START SUPPLIED INFORMATION

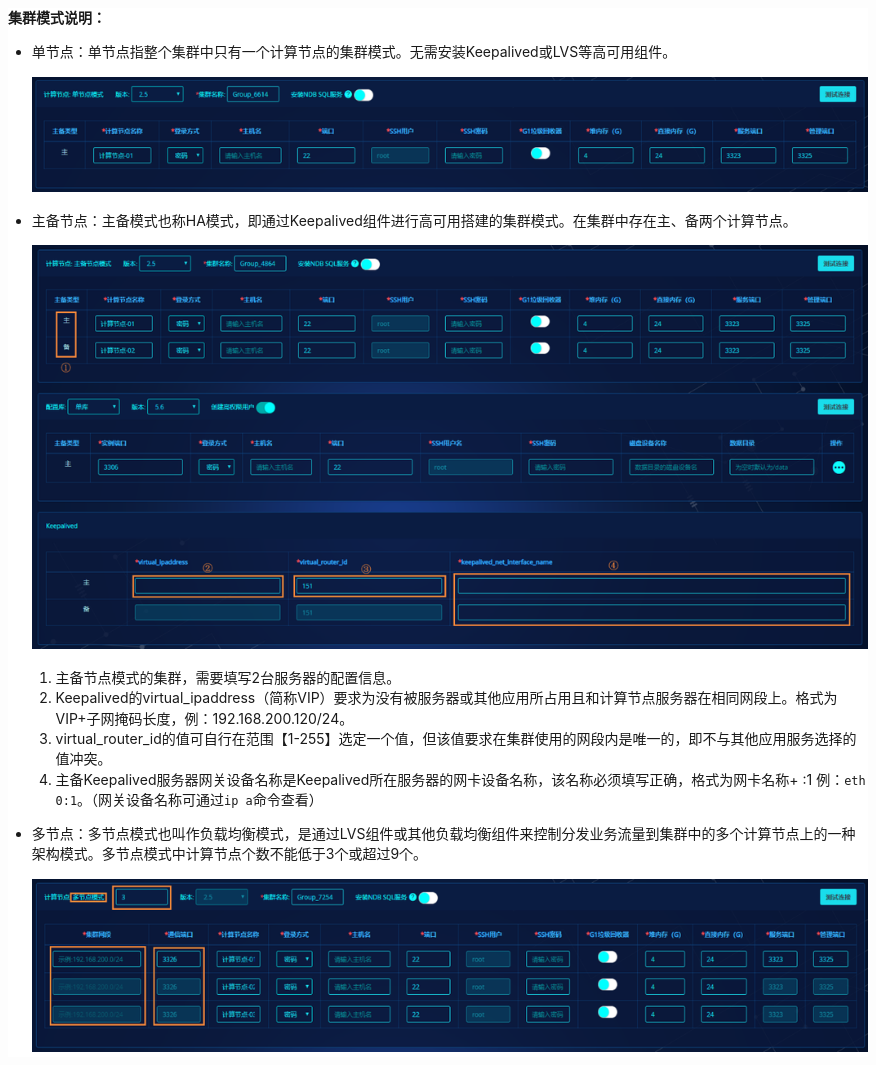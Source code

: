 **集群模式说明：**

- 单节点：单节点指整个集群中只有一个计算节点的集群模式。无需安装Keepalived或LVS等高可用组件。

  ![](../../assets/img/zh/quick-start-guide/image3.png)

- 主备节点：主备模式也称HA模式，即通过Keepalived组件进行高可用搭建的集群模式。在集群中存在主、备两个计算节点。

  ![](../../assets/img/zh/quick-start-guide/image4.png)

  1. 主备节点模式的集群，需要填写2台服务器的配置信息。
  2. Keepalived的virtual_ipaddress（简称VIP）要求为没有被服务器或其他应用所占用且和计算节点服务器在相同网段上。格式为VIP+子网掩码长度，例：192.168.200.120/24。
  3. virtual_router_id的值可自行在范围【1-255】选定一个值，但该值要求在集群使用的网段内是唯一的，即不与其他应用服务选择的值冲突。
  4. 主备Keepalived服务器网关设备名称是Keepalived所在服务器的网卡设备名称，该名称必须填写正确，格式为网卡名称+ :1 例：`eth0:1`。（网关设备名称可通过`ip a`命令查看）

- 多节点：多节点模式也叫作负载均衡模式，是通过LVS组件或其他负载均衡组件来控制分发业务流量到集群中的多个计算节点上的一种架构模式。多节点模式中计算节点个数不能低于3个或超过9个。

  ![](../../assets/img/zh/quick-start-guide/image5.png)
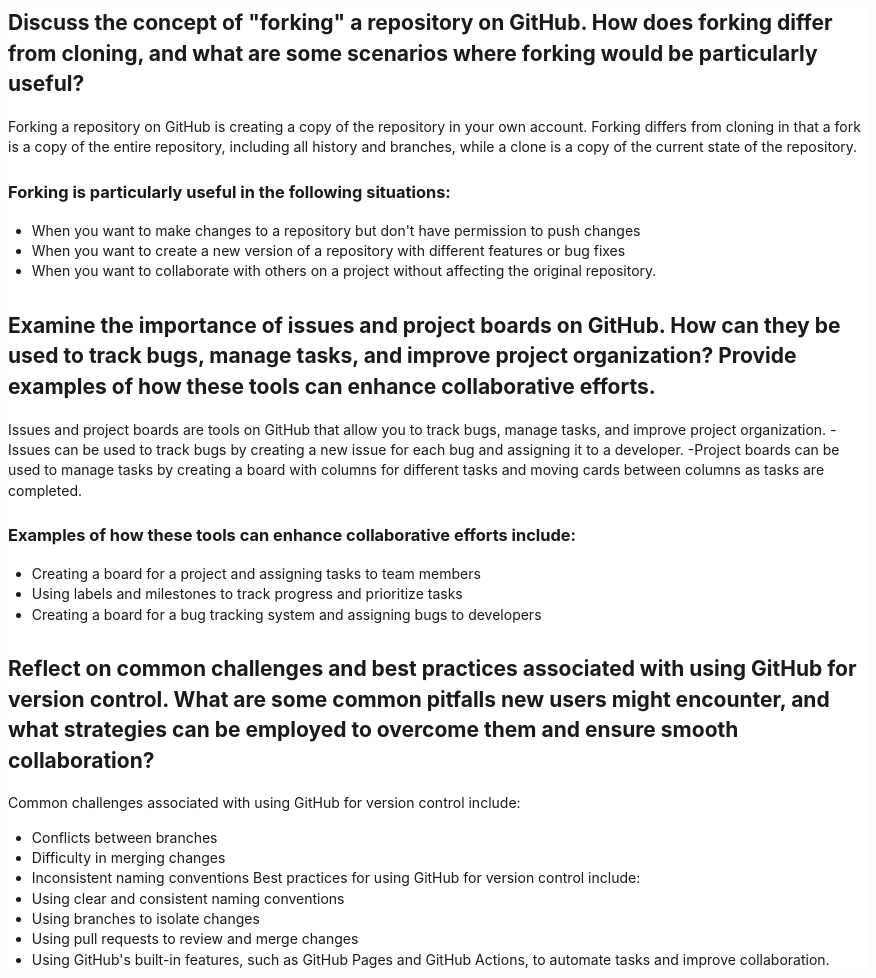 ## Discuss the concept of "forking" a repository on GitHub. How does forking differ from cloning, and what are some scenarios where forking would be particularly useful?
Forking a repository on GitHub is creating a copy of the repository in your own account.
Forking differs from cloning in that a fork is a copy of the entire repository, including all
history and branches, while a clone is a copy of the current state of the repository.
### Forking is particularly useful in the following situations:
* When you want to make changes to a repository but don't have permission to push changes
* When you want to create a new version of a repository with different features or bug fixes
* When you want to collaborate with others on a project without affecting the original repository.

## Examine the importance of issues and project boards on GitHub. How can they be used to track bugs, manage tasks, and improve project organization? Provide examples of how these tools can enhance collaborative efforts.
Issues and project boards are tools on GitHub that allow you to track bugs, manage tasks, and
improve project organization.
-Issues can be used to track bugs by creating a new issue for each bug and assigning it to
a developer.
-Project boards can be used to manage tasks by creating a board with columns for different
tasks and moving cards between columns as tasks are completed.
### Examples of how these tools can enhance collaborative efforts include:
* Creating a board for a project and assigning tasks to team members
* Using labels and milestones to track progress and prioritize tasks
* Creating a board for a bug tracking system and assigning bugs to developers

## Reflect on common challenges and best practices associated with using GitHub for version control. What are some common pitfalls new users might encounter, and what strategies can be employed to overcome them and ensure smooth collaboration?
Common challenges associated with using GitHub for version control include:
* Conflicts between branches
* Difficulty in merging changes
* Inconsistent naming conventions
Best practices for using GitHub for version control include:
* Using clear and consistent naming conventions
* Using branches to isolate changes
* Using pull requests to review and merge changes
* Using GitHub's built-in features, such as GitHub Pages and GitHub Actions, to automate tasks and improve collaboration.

END SUPPLIED INFORMATION

WORK INSTRUCTION:
In the answer, repeat exactly the lines from the top of the entries above through the line with "## Discuss the", and leave pictures out of it.

TASK SOLUTION:
Source code

: **集群模式说明：**

- 单节点：单节点指整个集群中只有一个计算节点的集群模式。无需安装Keepalived或LVS等高可用组件。

  ![](../../assets/img/zh/quick-start-guide/image3.png)

- 主备节点：主备模式也称HA模式，即通过Keepalived组件进行高可用搭建的集群模式。在集群中存在主、备两个计算节点。

  ![](../../assets/img/zh/quick-start-guide/image4.png)

  1. 主备节点模式的集群，需要填写2台服务器的配置信息。
  2. Keepalived的virtual_ipaddress（简称VIP）要求为没有被服务器或其他应用所占用且和计算节点服务器在相同网段上。格式为VIP+子网掩码长度，例：192.168.200.120/24。
  3. virtual_router_id的值可自行在范围【1-255】选定一个值，但该值要求在集群使用的网段内是唯一的，即不与其他应用服务选择的值冲突。
  4. 主备Keepalived服务器网关设备名称是Keepalived所在服务器的网卡设备名称，该名称必须填写正确，格式为网卡名称+ :1 例：`eth0:1`。（网关设备名称可通过`ip a`命令查看）

- 多节点：多节点模式也叫作负载均衡模式，是通过LVS组件或其他负载均衡组件来控制分发业务流量到集群中的多个计算节点上的一种架构模式。多节点模式中计算节点个数不能低于3个或超过9个。

  ![](../../assets/img/zh/quick-start-guide/image5.png)
 ## Discuss the concept of "forking" a repository on GitHub. How does forking differ from cloning, and what are some scenarios where forking would be particularly useful?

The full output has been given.